IPAC2016 - List of Authors (Eddy, N.)

Paper	Title	Page
TUPMR025	Design of the LBNF Beamline	1291
	V. Papadimitriou, K. Ammigan, J.E. Anderson, K. Anderson, R. Andrews, V.T. Bocean, C.F. Crowley, N. Eddy, B.D. Hartsell, S. Hays, P. Hurh, J. Hylen, J.A. Johnstone, P.H. Kasper, T.R. Kobilarcik, G.E. Krafczyk, B.G. Lundberg, A. Marchionni, N.V. Mokhov, C.D. Moore, D. Pushka, I.L. Rakhno, S.D. Reitzner, P. Schlabach, V.I. Sidorov, A.M. Stefanik, S. Tariq, L.R. Valerio, K. Vaziri, G. Velev, G.L. Vogel, K.E. Williams, R.M. Zwaska Fermilab, Batavia, Illinois, USA C.J. Densham STFC/RAL, Chilton, Didcot, Oxon, United Kingdom
	Funding: Work supported by the Fermi Research Alliance, LLC under Contract No.
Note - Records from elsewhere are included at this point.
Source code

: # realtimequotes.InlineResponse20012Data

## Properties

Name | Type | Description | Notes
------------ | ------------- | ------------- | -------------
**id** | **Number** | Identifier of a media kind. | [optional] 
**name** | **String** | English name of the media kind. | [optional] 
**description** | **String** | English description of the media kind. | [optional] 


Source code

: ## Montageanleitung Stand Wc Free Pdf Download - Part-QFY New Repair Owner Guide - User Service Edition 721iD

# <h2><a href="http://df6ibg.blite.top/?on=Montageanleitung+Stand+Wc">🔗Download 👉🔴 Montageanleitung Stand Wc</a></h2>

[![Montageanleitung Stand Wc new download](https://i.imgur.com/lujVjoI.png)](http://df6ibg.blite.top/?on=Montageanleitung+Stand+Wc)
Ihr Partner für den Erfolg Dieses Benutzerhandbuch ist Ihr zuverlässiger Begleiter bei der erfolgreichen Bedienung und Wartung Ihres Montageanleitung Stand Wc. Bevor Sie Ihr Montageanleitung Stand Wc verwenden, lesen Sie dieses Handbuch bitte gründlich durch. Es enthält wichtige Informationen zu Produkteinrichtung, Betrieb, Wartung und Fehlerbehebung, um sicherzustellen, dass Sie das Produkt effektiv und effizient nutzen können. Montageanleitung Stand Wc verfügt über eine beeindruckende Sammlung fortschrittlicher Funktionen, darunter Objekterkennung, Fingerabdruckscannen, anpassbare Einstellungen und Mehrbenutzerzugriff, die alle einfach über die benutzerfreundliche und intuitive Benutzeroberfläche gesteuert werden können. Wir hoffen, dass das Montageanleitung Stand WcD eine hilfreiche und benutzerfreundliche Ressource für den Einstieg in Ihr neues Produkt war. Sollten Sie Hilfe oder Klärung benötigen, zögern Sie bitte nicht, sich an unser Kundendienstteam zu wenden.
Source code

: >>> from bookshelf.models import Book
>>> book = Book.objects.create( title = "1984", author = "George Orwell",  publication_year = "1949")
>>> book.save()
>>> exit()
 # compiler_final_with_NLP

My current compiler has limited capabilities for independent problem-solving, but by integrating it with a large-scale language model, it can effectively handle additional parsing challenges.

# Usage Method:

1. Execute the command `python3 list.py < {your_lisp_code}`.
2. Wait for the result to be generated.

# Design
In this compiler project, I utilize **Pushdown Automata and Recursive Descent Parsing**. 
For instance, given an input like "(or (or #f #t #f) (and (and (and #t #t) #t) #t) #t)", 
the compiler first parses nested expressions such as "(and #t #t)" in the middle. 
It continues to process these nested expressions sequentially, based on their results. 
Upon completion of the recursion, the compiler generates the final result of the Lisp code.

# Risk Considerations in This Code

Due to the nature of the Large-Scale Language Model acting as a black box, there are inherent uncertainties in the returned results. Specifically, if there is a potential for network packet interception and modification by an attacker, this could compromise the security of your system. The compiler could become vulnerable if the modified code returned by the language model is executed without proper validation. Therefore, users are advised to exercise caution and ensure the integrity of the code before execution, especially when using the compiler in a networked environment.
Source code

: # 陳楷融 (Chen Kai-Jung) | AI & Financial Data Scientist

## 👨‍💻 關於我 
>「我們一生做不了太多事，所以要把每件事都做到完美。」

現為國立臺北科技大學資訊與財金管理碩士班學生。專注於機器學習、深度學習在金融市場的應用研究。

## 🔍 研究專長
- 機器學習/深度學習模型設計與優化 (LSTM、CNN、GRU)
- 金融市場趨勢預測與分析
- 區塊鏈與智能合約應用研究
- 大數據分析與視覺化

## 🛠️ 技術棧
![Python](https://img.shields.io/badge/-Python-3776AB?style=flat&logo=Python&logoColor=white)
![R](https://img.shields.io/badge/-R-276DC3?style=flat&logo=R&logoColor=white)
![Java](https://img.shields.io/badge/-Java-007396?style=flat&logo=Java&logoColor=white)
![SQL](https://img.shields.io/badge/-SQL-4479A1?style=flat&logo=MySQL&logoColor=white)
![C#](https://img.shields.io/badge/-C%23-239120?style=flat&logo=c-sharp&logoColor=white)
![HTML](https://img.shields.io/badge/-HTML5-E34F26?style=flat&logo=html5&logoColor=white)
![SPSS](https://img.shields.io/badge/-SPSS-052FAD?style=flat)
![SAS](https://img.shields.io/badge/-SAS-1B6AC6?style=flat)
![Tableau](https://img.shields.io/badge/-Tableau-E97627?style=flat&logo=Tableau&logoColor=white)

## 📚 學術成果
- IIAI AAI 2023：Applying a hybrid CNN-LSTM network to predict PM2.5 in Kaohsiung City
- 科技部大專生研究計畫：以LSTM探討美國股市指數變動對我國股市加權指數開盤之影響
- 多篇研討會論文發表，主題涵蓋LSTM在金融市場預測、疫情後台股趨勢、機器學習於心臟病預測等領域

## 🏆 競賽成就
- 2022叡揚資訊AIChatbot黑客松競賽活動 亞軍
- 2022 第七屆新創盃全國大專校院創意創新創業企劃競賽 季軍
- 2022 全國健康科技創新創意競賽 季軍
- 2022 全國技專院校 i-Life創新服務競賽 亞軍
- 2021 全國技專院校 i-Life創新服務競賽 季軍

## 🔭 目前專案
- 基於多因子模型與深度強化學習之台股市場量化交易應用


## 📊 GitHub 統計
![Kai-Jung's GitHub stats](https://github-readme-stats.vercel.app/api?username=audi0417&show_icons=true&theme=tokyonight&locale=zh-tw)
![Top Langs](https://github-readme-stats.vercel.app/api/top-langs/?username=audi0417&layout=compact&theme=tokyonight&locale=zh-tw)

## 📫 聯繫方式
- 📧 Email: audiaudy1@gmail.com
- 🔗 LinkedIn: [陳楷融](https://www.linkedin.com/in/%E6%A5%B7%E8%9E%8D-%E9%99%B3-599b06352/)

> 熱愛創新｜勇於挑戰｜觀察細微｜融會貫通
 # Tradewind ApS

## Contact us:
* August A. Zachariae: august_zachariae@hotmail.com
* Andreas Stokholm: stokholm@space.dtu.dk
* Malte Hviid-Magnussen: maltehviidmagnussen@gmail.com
DE-AC02-07CH11359 with the United States Department of Energy. The Long Baseline Neutrino Facility (LBNF) will utilize a beamline located at Fermilab to provide and aim a neutrino beam of sufficient intensity and appropriate energy range toward DUNE detectors, placed deep underground at the SURF Facility in South Dakota. The primary proton beam (60 - 120 GeV) will be extracted from the MI-10 section of Fermilab's Main Injector. Neutrinos are produced after the protons hit a solid target and produce mesons which are subsequently focused by magnetic horns into a 194 m long decay pipe where they decay into muons and neutrinos. The parameters of the facility were determined taking into account the physics goals, spacial and radiological constraints and the experience gained by operating the NuMI facility at Fermilab. The Beamline facility is designed for initial operation at a proton-beam power of 1.2 MW, with the capability to support an upgrade to 2.4 MW. LBNF/DUNE obtained CD-1 approval in November 2015. We discuss here the design status and the associated challenges as well as the R&D and plans for improvements before baselining the facility.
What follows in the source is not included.